DANA STAPLETON: Mr. Stapleton has been a farmer/rancher in Sisseton, South Dakota for over the past 30 years. In 2001 he was named the South Dakota Farmer of the Year and the 2002 National Farmer of the Year. He was a founding Board Member of Great Plains Financial Corp. and Great Plains Life Assurance Co. Mr. Stapleton served as a member of the Board of Directors of American Life from 2015 through June 28, 2018.

The Board, in reviewing and assessing the contributions of Mr. Stapleton to the Board, determined that his extensive business experience and knowledge of practical business matters provides significant contributions to the Board. As a lifetime operator of a large family farm, he has experienced numerous intricate and challenging business environments, and the Board believes he will provide the Board with insight and valuable advice on the Company’s strategic plans.
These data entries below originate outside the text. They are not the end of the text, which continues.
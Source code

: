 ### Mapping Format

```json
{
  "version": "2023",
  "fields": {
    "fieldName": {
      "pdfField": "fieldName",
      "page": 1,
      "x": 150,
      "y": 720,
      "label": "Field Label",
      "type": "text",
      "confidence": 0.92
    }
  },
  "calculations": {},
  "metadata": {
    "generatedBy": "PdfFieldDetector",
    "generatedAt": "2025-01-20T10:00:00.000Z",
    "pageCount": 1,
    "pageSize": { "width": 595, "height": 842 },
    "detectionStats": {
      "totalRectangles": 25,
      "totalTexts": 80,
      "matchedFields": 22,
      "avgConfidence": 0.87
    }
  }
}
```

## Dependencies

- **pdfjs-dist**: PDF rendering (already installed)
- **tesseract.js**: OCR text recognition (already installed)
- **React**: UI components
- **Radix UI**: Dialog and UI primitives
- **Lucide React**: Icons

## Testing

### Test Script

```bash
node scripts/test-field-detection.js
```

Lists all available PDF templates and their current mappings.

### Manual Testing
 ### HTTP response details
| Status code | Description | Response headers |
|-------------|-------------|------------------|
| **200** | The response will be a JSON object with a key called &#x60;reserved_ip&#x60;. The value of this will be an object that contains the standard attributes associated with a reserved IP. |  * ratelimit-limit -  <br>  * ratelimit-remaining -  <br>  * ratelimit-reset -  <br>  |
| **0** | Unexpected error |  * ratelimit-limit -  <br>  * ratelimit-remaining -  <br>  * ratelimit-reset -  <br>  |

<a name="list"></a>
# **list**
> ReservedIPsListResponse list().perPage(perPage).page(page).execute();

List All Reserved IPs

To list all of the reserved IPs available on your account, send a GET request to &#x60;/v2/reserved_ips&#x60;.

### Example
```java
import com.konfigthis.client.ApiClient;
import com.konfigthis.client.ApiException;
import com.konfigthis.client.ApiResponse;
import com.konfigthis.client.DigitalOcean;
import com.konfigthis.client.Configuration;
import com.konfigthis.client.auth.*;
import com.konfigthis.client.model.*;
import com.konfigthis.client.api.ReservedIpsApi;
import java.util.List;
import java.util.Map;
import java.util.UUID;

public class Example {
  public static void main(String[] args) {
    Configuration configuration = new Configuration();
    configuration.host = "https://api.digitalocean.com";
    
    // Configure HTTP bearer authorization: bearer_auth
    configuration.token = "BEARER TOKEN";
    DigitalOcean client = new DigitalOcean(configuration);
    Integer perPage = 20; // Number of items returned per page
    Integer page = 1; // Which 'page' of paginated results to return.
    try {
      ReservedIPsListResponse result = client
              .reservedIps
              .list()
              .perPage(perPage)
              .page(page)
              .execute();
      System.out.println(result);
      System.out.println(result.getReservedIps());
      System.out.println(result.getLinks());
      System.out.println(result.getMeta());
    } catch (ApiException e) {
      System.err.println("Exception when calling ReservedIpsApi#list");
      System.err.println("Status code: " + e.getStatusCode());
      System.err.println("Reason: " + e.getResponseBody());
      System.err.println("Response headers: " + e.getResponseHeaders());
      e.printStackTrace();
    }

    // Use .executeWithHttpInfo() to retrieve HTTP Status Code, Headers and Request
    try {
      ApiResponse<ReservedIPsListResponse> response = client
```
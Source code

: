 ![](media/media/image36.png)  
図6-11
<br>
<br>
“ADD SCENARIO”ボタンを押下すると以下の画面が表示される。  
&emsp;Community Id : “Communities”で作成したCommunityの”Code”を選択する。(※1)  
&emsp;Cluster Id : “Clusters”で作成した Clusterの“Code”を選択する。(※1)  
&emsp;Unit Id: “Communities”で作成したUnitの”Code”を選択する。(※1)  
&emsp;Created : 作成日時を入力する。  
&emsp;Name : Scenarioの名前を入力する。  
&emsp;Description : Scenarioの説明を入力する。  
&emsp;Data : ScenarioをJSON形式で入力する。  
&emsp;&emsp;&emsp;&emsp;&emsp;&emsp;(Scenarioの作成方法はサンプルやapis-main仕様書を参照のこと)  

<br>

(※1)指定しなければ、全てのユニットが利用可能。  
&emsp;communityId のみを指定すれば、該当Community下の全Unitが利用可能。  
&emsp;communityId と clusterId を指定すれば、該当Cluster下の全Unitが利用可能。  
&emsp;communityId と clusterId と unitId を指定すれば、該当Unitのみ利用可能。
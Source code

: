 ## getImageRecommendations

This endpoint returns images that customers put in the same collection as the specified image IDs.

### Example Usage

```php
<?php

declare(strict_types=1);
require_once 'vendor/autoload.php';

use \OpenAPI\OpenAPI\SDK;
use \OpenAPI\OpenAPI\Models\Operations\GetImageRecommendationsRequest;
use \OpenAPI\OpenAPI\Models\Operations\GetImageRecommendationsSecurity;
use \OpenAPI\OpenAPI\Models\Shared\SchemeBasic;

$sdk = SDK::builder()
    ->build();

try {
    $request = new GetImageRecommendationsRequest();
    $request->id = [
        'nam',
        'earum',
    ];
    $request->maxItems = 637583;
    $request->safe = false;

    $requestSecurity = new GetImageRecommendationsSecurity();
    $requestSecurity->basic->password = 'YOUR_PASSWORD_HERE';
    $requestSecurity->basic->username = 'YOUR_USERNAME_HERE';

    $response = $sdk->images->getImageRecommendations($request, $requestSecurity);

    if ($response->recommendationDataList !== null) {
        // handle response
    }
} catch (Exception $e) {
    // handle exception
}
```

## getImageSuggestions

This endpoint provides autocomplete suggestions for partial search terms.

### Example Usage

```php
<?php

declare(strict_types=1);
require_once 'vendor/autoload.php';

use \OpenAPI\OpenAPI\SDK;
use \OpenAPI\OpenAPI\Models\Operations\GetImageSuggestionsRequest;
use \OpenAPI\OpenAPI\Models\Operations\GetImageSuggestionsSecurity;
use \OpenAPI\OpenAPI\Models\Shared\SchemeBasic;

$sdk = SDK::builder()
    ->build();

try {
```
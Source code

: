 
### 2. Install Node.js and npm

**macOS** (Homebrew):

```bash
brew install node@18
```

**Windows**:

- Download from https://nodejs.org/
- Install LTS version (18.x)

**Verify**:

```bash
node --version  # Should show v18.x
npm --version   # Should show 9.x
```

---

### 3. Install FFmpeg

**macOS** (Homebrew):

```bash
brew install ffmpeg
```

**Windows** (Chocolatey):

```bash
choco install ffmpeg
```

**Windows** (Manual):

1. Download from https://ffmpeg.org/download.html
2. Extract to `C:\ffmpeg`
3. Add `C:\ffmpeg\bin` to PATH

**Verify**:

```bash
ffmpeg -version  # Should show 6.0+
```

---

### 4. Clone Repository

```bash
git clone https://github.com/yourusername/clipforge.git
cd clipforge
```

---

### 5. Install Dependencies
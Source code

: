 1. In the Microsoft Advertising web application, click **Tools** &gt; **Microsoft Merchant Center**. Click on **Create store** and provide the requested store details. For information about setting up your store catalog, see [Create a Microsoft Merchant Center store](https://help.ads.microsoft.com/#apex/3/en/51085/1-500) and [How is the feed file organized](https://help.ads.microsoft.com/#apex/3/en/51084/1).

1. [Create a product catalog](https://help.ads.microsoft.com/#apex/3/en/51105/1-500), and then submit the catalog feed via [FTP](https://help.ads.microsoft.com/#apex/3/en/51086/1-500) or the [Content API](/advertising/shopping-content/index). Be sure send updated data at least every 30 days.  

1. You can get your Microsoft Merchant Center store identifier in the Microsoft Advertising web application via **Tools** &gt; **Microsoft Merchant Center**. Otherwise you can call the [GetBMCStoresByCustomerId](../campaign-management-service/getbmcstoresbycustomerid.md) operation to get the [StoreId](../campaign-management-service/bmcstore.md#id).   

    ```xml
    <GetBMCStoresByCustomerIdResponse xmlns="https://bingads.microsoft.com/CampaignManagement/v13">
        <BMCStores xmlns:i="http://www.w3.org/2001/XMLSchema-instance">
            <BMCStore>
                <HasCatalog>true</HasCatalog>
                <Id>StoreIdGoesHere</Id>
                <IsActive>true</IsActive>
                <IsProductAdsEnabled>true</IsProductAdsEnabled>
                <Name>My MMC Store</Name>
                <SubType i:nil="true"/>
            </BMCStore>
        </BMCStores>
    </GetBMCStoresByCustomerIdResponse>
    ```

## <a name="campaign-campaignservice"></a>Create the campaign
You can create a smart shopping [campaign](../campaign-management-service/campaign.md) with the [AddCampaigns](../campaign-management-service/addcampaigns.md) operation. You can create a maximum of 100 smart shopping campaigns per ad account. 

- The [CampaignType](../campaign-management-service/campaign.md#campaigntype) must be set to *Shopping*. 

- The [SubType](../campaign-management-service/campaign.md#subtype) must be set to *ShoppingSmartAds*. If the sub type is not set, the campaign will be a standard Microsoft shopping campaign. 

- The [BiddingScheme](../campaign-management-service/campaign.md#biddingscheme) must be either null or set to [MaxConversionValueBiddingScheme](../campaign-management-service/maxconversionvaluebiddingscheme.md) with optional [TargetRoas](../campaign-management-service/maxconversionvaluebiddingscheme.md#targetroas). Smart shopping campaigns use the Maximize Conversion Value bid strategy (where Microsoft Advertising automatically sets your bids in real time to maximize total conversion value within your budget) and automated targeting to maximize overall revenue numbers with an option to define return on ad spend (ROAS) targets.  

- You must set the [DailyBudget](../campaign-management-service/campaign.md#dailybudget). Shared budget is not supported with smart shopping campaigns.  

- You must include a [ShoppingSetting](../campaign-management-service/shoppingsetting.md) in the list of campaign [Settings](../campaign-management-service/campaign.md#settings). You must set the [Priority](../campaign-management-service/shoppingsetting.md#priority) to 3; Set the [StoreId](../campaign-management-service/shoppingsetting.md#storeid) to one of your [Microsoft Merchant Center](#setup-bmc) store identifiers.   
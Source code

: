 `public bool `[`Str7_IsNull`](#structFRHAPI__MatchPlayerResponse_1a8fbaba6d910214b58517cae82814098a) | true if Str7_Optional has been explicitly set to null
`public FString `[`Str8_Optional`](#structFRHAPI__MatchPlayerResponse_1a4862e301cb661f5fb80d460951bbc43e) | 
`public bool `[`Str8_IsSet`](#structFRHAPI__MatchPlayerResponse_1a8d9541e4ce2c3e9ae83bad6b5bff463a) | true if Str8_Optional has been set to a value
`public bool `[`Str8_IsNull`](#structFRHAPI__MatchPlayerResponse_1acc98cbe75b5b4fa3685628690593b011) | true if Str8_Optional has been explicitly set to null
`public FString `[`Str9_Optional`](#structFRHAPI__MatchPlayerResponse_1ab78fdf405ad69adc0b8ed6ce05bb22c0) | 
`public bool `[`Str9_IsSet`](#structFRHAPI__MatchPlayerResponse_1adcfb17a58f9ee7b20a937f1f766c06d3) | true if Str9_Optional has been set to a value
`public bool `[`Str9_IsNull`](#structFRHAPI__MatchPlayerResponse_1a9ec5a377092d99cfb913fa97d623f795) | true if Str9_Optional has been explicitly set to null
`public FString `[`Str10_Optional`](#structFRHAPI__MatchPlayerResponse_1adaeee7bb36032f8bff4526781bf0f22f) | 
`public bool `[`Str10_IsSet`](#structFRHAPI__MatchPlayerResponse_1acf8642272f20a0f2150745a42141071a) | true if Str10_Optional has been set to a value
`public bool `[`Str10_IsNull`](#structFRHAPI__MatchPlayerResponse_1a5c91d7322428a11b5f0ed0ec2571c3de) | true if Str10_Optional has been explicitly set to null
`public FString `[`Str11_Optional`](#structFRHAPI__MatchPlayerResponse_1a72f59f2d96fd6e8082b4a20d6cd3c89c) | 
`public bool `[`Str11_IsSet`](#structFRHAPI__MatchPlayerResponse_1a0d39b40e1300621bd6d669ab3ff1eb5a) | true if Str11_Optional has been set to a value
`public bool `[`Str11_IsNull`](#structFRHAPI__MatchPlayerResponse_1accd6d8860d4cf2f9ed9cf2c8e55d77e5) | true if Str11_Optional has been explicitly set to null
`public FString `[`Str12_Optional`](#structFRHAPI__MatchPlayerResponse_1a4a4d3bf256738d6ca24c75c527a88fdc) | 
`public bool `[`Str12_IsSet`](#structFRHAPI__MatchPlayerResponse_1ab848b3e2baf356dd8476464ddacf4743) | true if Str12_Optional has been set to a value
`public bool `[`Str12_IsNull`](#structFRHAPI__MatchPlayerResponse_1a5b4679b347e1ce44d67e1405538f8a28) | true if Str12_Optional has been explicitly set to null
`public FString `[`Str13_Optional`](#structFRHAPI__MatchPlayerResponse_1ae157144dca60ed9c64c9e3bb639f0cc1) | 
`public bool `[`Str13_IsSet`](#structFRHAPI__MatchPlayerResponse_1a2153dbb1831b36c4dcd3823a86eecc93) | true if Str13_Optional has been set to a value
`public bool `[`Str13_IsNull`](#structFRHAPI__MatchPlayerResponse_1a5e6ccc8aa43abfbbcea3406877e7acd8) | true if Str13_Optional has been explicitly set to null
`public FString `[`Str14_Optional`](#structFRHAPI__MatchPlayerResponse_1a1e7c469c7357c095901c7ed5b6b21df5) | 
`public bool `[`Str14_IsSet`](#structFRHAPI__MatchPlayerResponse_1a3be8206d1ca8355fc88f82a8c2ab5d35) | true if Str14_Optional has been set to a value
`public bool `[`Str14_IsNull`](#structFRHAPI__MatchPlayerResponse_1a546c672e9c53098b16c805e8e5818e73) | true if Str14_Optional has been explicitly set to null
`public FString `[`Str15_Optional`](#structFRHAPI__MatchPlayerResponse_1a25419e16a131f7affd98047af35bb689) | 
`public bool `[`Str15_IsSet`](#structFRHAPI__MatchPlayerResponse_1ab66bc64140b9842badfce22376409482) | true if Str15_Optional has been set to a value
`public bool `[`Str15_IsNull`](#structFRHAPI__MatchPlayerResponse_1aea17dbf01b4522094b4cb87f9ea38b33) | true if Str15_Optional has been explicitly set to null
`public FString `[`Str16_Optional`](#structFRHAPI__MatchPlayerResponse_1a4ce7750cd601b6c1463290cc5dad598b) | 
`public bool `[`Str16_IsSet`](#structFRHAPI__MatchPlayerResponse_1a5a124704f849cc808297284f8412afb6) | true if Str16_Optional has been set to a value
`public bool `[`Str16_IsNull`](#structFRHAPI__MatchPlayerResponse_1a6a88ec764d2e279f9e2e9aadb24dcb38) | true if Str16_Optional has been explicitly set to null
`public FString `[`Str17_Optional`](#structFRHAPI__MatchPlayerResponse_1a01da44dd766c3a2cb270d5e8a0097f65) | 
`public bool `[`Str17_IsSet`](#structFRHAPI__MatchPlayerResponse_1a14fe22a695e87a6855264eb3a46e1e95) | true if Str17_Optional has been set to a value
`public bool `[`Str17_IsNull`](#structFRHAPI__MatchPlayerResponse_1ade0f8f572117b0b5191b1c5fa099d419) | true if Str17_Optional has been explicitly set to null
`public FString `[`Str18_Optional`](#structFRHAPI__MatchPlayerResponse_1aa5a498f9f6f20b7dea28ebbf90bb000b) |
TODD BOEVE: Mr. Boeve is currently Vice President, COO and Corporate Secretary for Midwest and has worked for Midwest since January 2010. He was appointed to fill a vacancy on the Board in April 2017. Additionally, he is the Secretary/Treasurer and a member of the Board of Big Sky Capital, a Montana holding company. He previously worked in the funeral industry for ten years as a licensed funeral director and was a PGA Golf Professional for nine years. Mr. Boeve served on the Board of American Life from 2015 to June 2018. He also serves as Secretary of Pacific Northwest and New Mexico Capital Corp.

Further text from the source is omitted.